Ah, ce joli mois de mai que chantaient Aznavour et Bourvil. Ils auraient pu le chanter, ici, en Arménie, autour de cette mer intérieure, guidée par Aelita Chobanyan, la fondatrice de l’agence de voyage Rubentours. Le tourisme est en pleine croissance, alors qu’il y a une semaine, le jeudi 18 mai, l’Azerbaïdjan bombardait, une nouvelle fois, les abords du village de Sotk, au sud-est du lac. Reportage en immersion.

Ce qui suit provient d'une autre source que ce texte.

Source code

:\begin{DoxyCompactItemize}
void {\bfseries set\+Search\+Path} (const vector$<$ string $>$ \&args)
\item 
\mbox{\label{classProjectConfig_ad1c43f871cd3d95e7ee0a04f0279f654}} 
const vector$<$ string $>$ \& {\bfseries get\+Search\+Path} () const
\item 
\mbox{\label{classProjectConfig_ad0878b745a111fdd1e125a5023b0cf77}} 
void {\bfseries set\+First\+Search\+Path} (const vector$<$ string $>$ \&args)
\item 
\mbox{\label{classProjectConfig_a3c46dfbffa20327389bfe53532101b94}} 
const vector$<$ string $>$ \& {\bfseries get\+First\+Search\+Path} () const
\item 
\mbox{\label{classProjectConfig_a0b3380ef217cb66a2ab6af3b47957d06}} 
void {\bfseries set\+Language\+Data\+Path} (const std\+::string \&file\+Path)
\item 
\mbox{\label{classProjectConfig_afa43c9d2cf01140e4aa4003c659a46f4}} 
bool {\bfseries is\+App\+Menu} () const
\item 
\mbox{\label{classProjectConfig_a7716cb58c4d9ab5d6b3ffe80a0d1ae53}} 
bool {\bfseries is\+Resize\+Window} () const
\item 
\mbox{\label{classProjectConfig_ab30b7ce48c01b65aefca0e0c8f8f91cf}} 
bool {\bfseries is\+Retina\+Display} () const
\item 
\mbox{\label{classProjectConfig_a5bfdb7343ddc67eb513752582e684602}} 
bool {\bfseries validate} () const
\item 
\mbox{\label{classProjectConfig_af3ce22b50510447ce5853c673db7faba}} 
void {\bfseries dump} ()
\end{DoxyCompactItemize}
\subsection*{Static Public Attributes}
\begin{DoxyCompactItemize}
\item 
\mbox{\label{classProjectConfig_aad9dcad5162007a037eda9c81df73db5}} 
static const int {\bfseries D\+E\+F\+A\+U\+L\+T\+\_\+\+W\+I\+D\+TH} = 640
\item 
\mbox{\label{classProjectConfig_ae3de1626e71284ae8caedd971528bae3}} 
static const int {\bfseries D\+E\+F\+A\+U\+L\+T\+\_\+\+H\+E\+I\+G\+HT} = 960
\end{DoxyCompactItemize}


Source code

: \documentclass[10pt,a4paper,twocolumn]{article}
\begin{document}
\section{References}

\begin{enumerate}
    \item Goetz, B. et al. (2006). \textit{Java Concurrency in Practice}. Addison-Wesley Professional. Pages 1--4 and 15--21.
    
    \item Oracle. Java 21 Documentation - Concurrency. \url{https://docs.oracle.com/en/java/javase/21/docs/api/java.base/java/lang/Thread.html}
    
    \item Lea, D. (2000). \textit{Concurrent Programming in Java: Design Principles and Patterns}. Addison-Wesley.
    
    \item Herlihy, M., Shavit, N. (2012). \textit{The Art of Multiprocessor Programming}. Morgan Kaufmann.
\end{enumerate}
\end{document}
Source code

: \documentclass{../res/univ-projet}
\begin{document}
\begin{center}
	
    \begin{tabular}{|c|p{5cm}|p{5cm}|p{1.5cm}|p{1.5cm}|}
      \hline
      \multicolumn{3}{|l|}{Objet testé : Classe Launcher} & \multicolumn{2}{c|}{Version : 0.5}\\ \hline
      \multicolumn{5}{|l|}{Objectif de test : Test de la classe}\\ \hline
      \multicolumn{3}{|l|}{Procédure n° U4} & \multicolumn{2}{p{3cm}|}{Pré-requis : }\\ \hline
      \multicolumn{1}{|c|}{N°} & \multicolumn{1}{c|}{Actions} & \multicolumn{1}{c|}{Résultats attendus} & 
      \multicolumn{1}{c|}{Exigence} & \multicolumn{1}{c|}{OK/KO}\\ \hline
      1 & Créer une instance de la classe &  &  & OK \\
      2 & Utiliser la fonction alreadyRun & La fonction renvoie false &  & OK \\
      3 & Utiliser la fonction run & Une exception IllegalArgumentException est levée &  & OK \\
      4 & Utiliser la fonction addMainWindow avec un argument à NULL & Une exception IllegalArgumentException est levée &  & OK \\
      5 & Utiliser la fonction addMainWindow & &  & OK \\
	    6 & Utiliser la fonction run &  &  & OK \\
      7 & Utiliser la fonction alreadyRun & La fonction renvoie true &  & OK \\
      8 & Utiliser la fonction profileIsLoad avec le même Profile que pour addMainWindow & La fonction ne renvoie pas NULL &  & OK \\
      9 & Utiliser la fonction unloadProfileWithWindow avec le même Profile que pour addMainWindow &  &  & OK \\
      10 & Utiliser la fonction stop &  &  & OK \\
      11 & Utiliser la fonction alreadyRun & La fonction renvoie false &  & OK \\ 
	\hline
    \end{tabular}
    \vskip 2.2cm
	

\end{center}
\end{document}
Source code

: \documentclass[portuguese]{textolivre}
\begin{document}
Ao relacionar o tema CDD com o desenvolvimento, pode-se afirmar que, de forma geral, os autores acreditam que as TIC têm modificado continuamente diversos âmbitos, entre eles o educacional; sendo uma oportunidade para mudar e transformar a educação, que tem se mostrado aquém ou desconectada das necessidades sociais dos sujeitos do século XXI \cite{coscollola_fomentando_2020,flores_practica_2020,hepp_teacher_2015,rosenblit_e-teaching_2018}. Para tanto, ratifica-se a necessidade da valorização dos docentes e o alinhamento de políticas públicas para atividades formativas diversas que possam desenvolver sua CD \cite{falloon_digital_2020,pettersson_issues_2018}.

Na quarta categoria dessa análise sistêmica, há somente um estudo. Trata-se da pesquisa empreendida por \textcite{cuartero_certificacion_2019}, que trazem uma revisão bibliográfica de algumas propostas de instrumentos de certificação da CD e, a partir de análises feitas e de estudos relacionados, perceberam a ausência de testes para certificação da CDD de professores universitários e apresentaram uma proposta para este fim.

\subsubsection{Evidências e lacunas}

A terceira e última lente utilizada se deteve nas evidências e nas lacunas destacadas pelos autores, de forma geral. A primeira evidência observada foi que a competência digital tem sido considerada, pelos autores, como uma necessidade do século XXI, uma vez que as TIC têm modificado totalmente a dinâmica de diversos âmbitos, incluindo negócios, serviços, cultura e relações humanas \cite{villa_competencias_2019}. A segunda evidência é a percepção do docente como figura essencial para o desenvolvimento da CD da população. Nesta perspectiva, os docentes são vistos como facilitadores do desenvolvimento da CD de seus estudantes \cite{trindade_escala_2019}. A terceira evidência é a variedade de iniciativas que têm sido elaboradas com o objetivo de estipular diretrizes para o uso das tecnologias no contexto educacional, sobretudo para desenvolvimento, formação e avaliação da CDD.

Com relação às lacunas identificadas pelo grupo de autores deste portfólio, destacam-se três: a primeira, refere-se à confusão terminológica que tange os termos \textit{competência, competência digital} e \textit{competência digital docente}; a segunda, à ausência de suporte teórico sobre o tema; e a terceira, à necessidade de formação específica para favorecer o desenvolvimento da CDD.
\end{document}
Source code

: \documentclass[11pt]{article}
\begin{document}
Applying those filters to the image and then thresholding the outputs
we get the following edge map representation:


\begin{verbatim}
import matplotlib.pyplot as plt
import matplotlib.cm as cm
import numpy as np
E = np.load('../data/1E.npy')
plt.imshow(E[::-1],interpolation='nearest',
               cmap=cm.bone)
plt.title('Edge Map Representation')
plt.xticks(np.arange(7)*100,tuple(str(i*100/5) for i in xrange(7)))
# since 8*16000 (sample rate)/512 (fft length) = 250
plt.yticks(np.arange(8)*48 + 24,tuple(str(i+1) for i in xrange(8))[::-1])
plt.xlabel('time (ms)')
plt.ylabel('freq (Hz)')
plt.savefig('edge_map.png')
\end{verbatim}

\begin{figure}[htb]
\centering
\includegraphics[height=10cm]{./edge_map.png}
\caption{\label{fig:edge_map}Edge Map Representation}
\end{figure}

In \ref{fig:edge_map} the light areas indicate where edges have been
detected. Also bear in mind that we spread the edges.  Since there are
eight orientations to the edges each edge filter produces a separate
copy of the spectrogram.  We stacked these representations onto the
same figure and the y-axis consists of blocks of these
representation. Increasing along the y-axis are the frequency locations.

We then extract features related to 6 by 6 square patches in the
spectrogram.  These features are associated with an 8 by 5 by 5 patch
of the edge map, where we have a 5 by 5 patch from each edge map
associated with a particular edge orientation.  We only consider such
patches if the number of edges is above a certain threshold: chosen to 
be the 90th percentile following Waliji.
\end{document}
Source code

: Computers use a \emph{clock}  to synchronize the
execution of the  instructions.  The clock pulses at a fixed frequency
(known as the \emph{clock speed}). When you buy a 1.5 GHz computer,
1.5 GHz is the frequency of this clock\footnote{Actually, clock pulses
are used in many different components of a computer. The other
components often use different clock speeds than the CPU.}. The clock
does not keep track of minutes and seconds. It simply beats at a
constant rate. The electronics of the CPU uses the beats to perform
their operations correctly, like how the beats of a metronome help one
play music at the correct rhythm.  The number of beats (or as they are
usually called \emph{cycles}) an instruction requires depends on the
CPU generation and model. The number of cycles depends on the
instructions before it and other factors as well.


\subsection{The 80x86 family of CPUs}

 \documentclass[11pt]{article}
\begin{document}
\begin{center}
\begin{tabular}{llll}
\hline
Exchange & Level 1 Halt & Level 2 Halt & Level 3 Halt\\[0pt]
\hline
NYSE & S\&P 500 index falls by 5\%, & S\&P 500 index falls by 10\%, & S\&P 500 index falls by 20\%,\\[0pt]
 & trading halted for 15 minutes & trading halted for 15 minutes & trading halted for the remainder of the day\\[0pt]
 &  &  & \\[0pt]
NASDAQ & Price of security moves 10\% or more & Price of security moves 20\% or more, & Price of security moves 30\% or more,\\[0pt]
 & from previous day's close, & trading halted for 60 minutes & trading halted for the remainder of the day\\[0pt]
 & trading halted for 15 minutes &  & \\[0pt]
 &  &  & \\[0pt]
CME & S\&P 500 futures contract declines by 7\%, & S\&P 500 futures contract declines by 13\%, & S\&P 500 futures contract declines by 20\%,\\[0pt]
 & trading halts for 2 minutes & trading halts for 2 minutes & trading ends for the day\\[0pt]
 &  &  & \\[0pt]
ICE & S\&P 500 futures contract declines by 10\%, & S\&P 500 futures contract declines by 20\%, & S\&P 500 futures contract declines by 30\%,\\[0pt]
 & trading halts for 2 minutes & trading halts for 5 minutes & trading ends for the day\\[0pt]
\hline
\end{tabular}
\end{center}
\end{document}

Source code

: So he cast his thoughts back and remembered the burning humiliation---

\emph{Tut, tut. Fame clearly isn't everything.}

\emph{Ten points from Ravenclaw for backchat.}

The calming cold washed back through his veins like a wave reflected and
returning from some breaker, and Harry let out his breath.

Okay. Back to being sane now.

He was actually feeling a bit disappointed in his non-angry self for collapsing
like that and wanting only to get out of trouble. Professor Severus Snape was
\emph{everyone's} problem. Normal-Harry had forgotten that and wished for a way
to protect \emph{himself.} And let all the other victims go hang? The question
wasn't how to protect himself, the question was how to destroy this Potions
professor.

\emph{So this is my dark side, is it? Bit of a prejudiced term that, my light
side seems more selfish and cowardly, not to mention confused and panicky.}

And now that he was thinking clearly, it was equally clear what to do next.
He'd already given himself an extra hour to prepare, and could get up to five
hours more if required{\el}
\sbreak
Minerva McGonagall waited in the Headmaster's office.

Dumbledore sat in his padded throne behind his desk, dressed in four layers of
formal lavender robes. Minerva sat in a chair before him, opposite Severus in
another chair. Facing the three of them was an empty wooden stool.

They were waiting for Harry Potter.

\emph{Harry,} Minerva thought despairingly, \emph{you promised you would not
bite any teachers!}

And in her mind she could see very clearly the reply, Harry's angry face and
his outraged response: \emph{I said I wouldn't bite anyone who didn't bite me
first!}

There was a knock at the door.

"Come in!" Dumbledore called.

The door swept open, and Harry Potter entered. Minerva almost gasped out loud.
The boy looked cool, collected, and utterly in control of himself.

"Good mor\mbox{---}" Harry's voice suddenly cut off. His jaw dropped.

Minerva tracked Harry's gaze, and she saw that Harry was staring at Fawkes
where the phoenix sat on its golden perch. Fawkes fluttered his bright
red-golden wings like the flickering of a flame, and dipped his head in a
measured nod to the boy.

Aelita Chobanyan est une jeune épouse et mère de famille. Elle est courageuse et talentueuse. C’est une cheffe d’entreprise, qui fourmille d’idées. Son énergie pétille, alors qu’il y a deux ans, le 15 octobre 2020, elle a failli perdre son mari, Nver, un guide de haute montagne. Quelques jours auparavant, le 27 septembre, Nver et ses amis se sont réveillés en sursaut. Ilham Aliev, le président de l’Azerbaïdjan, a déclenché le début d’une nouvelle guerre (la 3è en trente ans) contre cette enclave arménienne du Haut-Karabakh. Elle est peuplée de 150 000 personnes.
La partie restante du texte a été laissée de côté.